Anthony Paez (born June 18, 1984, in Brooklyn, New York, United States) is a professional basketball player, currently starring in Hungary for Dombóvár KC of the Hungarian Basketball League.

He attended college at Stephen F. Austin from 2004-2006. In the 2004/05 season, Paez made appearances in 27 games, averaging 27 minutes per game, as well as 10.8 points per game, 4.6 rebounds per game and a .705 free-throw percentage. In his second season, his stats improved slightly as did his minutes. In 29 appearances, the Small forward averaged 11.6 points in 28.4 minutes per game, coupled with 2.3 assists and 4.7 boards per outing.

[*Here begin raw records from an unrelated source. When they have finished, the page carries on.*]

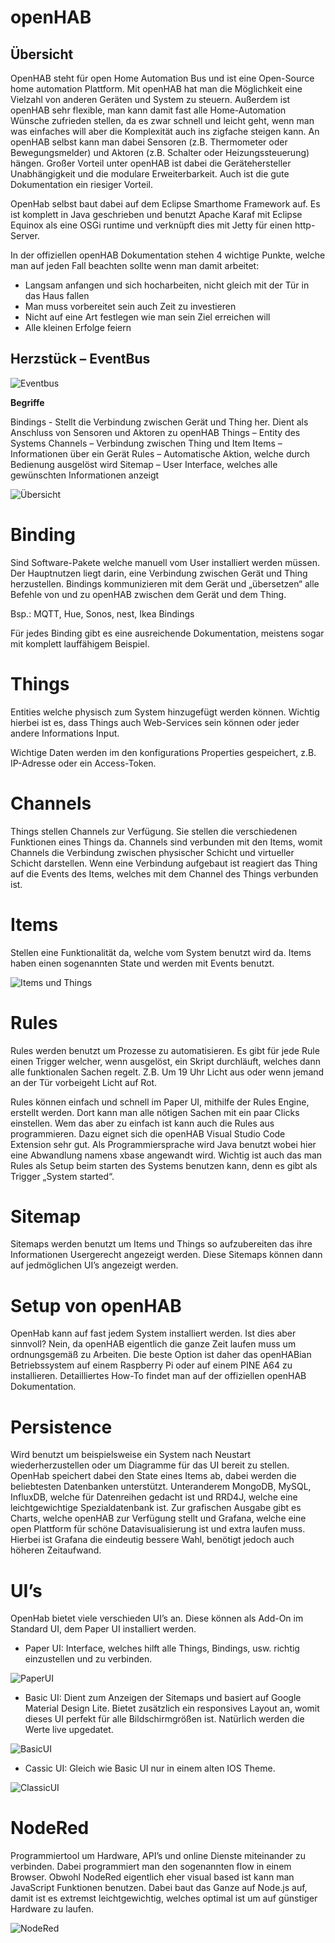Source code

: # openHAB

## Übersicht

OpenHAB steht für open Home Automation Bus und ist eine Open-Source home automation Plattform. Mit openHAB hat man die Möglichkeit eine Vielzahl von anderen Geräten und System zu steuern. Außerdem ist openHAB sehr flexible, man kann damit fast alle Home-Automation Wünsche zufrieden stellen, da es zwar schnell und leicht geht, wenn man was einfaches will aber die Komplexität auch ins zigfache steigen kann. An openHAB selbst kann man dabei Sensoren (z.B. Thermometer oder Bewegungsmelder) und Aktoren (z.B. Schalter oder Heizungssteuerung) hängen. Großer Vorteil unter openHAB ist dabei die Gerätehersteller Unabhängigkeit und die modulare Erweiterbarkeit. Auch ist die gute Dokumentation ein riesiger Vorteil.

OpenHab selbst baut dabei auf dem Eclipse Smarthome Framework auf. Es ist komplett in Java geschrieben und benutzt Apache Karaf mit Eclipse Equinox als eine OSGi runtime und verknüpft dies mit Jetty für einen http-Server.



In der offiziellen openHAB Dokumentation stehen 4 wichtige Punkte, welche man auf jeden Fall beachten sollte wenn man damit arbeitet:

- Langsam anfangen und sich hocharbeiten, nicht gleich mit der Tür in das Haus fallen
- Man muss vorbereitet sein auch Zeit zu investieren
- Nicht auf eine Art festlegen wie man sein Ziel erreichen will
- Alle kleinen Erfolge feiern

## Herzstück – EventBus
![Eventbus](/images/eventbus.png)
 

**Begriffe**

Bindings - Stellt die Verbindung zwischen Gerät und Thing her. Dient als Anschluss von Sensoren und Aktoren zu openHAB
Things – Entity des Systems
Channels – Verbindung zwischen Thing und Item
Items – Informationen über ein Gerät
Rules – Automatische Aktion, welche durch Bedienung ausgelöst wird
Sitemap – User Interface, welches alle gewünschten Informationen anzeigt

![Übersicht](/images/übersicht.png)


# Binding

Sind Software-Pakete welche manuell vom User installiert werden müssen. Der Hauptnutzen liegt darin, eine Verbindung zwischen Gerät und Thing herzustellen. Bindings kommunizieren mit dem Gerät und „übersetzen“ alle Befehle von und zu openHAB zwischen dem Gerät und dem Thing.

Bsp.: MQTT, Hue, Sonos, nest, Ikea Bindings

Für jedes Binding gibt es eine ausreichende Dokumentation, meistens sogar mit komplett lauffähigem Beispiel.

# Things

Entities welche physisch zum System hinzugefügt werden können. Wichtig hierbei ist es, dass Things auch Web-Services sein können oder jeder andere Informations Input.

Wichtige Daten werden im den konfigurations Properties gespeichert, z.B. IP-Adresse oder ein Access-Token.

# Channels

Things stellen Channels zur Verfügung. Sie stellen die verschiedenen Funktionen eines Things da. Channels sind verbunden mit den Items, womit Channels die Verbindung zwischen physischer Schicht und virtueller Schicht darstellen. Wenn eine Verbindung aufgebaut ist reagiert das Thing auf die Events des Items, welches mit dem Channel des Things verbunden ist.

# Items

Stellen eine Funktionalität da, welche vom System benutzt wird da. Items haben einen sogenannten State und werden mit Events benutzt.

![Items und Things](/images/thing.png)
# Rules

Rules werden benutzt um Prozesse zu automatisieren. Es gibt für jede Rule einen Trigger welcher, wenn ausgelöst, ein Skript durchläuft, welches dann alle funktionalen Sachen regelt. Z.B. Um 19 Uhr Licht aus oder wenn jemand an der Tür vorbeigeht Licht auf Rot.

Rules können einfach und schnell im Paper UI, mithilfe der Rules Engine, erstellt werden. Dort kann man alle nötigen Sachen mit ein paar Clicks einstellen. Wem das aber zu einfach ist kann auch die Rules aus programmieren. Dazu eignet sich die openHAB Visual Studio Code Extension sehr gut. Als Programmiersprache wird Java benutzt wobei hier eine Abwandlung namens xbase angewandt wird. Wichtig ist auch das man Rules als Setup beim starten des Systems benutzen kann, denn es gibt als Trigger „System started“.

# Sitemap

Sitemaps werden benutzt um Items und Things so aufzubereiten das ihre Informationen Usergerecht angezeigt werden. Diese Sitemaps können dann auf jedmöglichen UI’s angezeigt werden.  

# Setup von openHAB

OpenHab kann auf fast jedem System installiert werden. Ist dies aber sinnvoll? Nein, da openHAB eigentlich die ganze Zeit laufen muss um ordnungsgemäß zu Arbeiten. Die beste Option ist daher das openHABian Betriebssystem auf einem Raspberry Pi oder auf einem PINE A64 zu installieren. Detailliertes How-To findet man auf der offiziellen openHAB Dokumentation.

# Persistence

Wird benutzt um beispielsweise ein System nach Neustart wiederherzustellen oder um Diagramme für das UI bereit zu stellen. OpenHab speichert dabei den State eines Items ab, dabei werden die beliebtesten Datenbanken unterstützt. Unteranderem MongoDB, MySQL, InfluxDB, welche für Datenreihen gedacht ist und RRD4J, welche eine leichtgewichtige Spezialdatenbank ist. Zur grafischen Ausgabe gibt es Charts, welche openHAB zur Verfügung stellt und Grafana, welche eine open Plattform für schöne Datavisualisierung ist und extra laufen muss. Hierbei ist Grafana die eindeutig bessere Wahl, benötigt jedoch auch höheren Zeitaufwand.

# UI’s

OpenHab bietet viele verschieden UI’s an. Diese können als Add-On im Standard UI, dem Paper UI installiert werden.

- Paper UI: Interface, welches hilft alle Things, Bindings, usw. richtig einzustellen und zu verbinden.

![PaperUI](/images/paperUI.png)

- Basic UI: Dient zum Anzeigen der Sitemaps und basiert auf Google Material Design Lite. Bietet zusätzlich ein responsives Layout an, womit dieses UI perfekt für alle Bildschirmgrößen ist. Natürlich werden die Werte live upgedatet.


![BasicUI](/images/basicUI.png)

- Cassic UI: Gleich wie Basic UI nur in einem alten IOS Theme.  


![ClassicUI](/images/classicUI.png)

# NodeRed

Programmiertool um Hardware, API’s und online Dienste miteinander zu verbinden. Dabei programmiert man den sogenannten flow in einem Browser. Obwohl NodeRed eigentlich eher visual based ist kann man JavaScript Funktionen benutzen. Dabei baut das Ganze auf Node.js auf, damit ist es extremst leichtgewichtig, welches optimal ist um auf günstiger Hardware zu laufen.  

![NodeRed](/images/nodered.png)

After graduation, Paez signed a deal with Danish club AaB Aalborg for the 2006-07 season. Despite the clubs failings (3-19, 11th-place finish out of 12), he led the stats board in points per game with 27.73, while being named in the All-Danish Basketliga 2nd Team, All-Imports Team, All-Newcomers Team, as well as being featured in the Basketliga All-Star Game and finishing 2nd in the 2007 Slam Dunk competition.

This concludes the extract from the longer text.